Beyond being an innovative use of these technologies, the Brainternet could be used in telemedicine applications. For instance, it could be helpful in situations where a specialist neurologist is not in the immediate geographic vicinity. Moreover, for research projects involving EEG measurement during tasks or under certain types of external stimulation, the Brainternet could allow for a much larger sample size to be enrolled, owing to its portability and use of the Internet.
People and Places
Dawn Elliott, Ph.D., chair of the Department of Biomedical Engineering at the University of Delaware, has been elected president of the Biomedical Engineering Society (BMES), for which she had served as treasurer. Dr. Elliott’s term as president will begin in October 2018 and last for two years. As president, she plans to take a closer look at education in the field to determine how bioengineering and biomedical engineering departments can graduate the most successful students. We wish her the best of luck and hearty congratulations.
Pancreatic cancer remains one of the deadliest types of cancer, with one- and five-year survival rates of only 20% and 7%, respectively, according to the American Cancer Society. The mortality is so high because the disease does not typically cause symptoms until it is too late. Therefore, earlier detection could be the key to better survival rates.
In a new paper published by Lab on a Chip, a research team from the lab of David Issadore, assistant professor of Bioengineering, reports on its development of a micropore chip, callled the circulating tumor cell fluorescence in situ hybridization (CaTCh FISH) chip, that could detect circulating tumor cells (CTCs) from mice and patients with pancreatic cancer, even at very low, previously undetectable levels.

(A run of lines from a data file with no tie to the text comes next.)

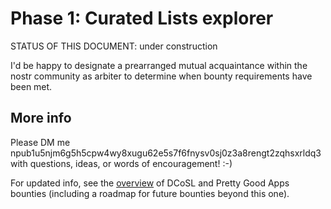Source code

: Phase 1: Curated Lists explorer
=====

STATUS OF THIS DOCUMENT: under construction




I'd be happy to designate a prearranged mutual acquaintance within the nostr community as arbiter to determine when bounty requirements have been met.



## More info

Please DM me npub1u5njm6g5h5cpw4wy8xugu62e5s7f6fnysv0sj0z3a8rengt2zqhsxrldq3 with questions, ideas, or words of encouragement! :-)

For updated info, see the [overview](https://github.com/wds4/DCoSL/tree/main/bounties) of DCoSL and Pretty Good Apps bounties (including a roadmap for future bounties beyond this one).
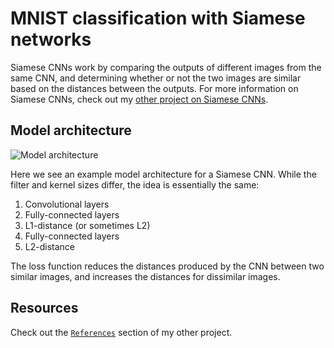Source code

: # MNIST classification with Siamese networks
Siamese CNNs work by comparing the outputs of different images from the same CNN, and determining whether or not the two images are similar based on the distances between the outputs. For more information on Siamese CNNs, check out my [other project on Siamese CNNs](https://github.com/gabrielwong159/siamese).

## Model architecture
![Model architecture](https://camo.githubusercontent.com/b27757e11d8687dc846b016e0fac80a544e7b645/68747470733a2f2f736f72656e626f756d612e6769746875622e696f2f696d616765732f5369616d6573655f6469616772616d5f322e706e67)

Here we see an example model architecture for a Siamese CNN. While the filter and kernel sizes differ, the idea is essentially the same:
1. Convolutional layers
2. Fully-connected layers
3. L1-distance (or sometimes L2)
4. Fully-connected layers
5. L2-distance

The loss function reduces the distances produced by the CNN between two similar images, and increases the distances for dissimilar images.

## Resources
Check out the [`References`](https://github.com/gabrielwong159/siamese#references) section of my other project.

Jin A (Jina) Ko, who is a Ph.D. student in Bioengineering and first author on the paper, says that CTCs are a key mechanism underlying metastasis, which is another reason why pancreatic cancer has such a low survival rate. Not only can the chip that she helped design detect these cells, which circulate in the bloodstream, but more importantly, pancreatic tumors shed these cells even in their very early stages before any spread has occurred. Therefore, provided the test is performed early enough, the tumor can be detected and treated. Patients with family histories of pancreatic cancer or who have tested positive for certain gene mutations would likely benefit from this sort of test.
The study authors also tested the CaTCh FISH chip using blood samples from 14 patients with advanced pancreatic cancer and from healthy controls. They found that their micropore chip could detect several RNA markers of cancer in 10-mL samples — around 2 tsp. In addition, there were no false-negative results among the healthy controls, demonstrating a high level of reliability in that regard.
“We have developed a microchip platform that combines fast, magnetic micropore-based negative immunomagnetic selection with rapid on-chip in situ RNA profiling,” Jina said. “This integrated chip can isolate both rare circulating cells and cell clusters directly from whole blood and allow individual cells to be profiled for multiple RNA cancer biomarkers.”